Base image Approx OS packages Typical CVE count
ubuntu:22.04 ~200 50–100+
node:20-bookworm ~300 80–150
node:20-alpine ~20 5–15
gcr.io/distroless/nodejs20 ~15 2–5
scratch (Go static) 0 0

Migration path: Ubuntu → Alpine → distroless, measuring CVE reduction at each step. Distroless removes shell — harder to debug but dramatically smaller attack surface.

Failure modes

Production checklist

Common production mistakes

Teams get scanning trivy grype wrong in predictable ways:

Production implementations of scanning trivy grype fail when staging mirrors production topology poorly, rollback is untested, and on-call runbooks describe the happy path only.

Resources

Frequently asked questions

What does Trivy scan in a container image?

Trivy scans OS packages (apk, dpkg, rpm), language-specific dependencies (npm, pip, gem, jar) embedded in layers, misconfigurations in Dockerfiles and Kubernetes manifests, and secrets accidentally baked into images. It matches installed package versions against vulnerability databases (NVD, distro advisories) and reports CVE ID, severity, and fixed version when available.
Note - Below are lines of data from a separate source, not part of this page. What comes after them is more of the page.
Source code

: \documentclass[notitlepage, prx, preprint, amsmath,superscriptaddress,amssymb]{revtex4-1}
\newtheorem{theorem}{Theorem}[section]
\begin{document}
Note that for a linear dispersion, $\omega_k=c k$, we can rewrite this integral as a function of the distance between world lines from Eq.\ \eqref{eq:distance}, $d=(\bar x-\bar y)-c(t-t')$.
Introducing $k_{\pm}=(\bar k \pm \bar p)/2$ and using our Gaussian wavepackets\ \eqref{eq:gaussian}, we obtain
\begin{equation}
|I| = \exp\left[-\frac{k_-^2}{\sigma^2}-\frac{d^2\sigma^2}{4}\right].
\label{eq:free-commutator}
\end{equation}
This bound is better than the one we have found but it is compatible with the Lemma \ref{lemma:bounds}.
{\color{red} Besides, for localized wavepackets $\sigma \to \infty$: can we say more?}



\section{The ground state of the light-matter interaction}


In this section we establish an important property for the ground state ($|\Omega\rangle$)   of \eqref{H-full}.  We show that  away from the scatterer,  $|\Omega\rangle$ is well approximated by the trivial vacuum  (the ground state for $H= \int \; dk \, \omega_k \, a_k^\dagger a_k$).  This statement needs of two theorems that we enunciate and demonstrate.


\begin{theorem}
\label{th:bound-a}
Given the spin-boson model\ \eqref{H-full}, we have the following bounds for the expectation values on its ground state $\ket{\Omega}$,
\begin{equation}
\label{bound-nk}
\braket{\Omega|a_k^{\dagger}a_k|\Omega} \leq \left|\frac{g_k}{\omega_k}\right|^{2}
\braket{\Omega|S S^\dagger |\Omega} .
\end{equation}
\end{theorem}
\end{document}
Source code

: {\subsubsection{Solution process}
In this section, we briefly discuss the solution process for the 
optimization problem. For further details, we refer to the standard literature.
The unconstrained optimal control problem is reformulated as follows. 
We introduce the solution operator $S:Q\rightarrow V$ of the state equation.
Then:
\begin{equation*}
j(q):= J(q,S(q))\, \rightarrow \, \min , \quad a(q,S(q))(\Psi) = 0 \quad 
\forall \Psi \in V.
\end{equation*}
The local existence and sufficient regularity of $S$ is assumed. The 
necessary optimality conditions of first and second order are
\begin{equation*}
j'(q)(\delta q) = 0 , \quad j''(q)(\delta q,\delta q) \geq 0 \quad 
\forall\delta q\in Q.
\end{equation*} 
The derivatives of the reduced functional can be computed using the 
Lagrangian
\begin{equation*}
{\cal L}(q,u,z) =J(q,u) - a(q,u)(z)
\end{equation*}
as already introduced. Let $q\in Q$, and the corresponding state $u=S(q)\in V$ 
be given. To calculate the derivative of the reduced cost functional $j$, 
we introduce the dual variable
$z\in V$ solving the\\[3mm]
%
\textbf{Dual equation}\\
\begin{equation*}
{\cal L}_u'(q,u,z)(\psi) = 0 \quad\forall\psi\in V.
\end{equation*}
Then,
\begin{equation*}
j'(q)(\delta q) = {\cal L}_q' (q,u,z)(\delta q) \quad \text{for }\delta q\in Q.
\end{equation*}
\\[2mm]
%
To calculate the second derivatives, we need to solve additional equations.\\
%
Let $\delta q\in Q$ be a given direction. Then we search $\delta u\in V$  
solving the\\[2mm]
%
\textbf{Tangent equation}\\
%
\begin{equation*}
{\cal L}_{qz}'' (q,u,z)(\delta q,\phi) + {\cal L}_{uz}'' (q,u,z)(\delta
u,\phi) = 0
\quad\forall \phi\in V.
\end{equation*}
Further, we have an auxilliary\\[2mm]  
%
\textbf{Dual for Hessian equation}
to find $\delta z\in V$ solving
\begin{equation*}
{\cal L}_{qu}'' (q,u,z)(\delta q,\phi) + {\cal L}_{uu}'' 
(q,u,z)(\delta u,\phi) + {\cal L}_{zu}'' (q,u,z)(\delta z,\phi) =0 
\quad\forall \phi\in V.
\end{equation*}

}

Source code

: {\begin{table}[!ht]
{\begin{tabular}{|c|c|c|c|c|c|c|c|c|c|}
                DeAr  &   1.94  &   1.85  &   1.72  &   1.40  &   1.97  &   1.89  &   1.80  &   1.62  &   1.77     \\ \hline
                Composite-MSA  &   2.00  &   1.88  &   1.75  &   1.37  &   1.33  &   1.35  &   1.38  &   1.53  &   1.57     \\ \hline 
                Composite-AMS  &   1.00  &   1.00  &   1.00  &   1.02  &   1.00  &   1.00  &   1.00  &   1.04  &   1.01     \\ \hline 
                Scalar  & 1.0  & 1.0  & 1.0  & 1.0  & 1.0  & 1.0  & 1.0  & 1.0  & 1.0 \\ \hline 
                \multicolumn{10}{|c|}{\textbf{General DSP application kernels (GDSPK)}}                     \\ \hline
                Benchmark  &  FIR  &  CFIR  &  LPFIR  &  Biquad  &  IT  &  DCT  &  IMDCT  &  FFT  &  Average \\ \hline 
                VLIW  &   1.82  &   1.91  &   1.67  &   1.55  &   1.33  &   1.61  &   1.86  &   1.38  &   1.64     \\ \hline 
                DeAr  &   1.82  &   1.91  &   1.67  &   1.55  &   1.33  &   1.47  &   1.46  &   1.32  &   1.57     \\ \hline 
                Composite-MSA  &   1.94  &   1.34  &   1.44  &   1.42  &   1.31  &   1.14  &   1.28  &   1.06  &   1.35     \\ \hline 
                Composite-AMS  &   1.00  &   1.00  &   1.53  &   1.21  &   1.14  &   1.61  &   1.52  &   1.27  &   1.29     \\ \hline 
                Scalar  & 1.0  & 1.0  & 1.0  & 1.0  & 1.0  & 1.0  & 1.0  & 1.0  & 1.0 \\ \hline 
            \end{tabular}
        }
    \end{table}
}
Should CI fail on all CVE findings?

Fail on Critical and High with available fixes in production-bound images; warn on Medium. Unfixed upstream vulnerabilities need exception tracking with expiry dates—not silent ignore. Scan on every build and block deploy on regression. Base image updates often clear dozens of findings at once.

Trivy vs Grype—which should I use?

Both are excellent open-source scanners. Trivy adds misconfiguration scanning, license detection, and Aqua ecosystem integration. Grype (Anchore) pairs tightly with Syft SBOM generation and Grype's own DB. Many teams run one primary scanner in CI; using both is redundancy for high-assurance environments.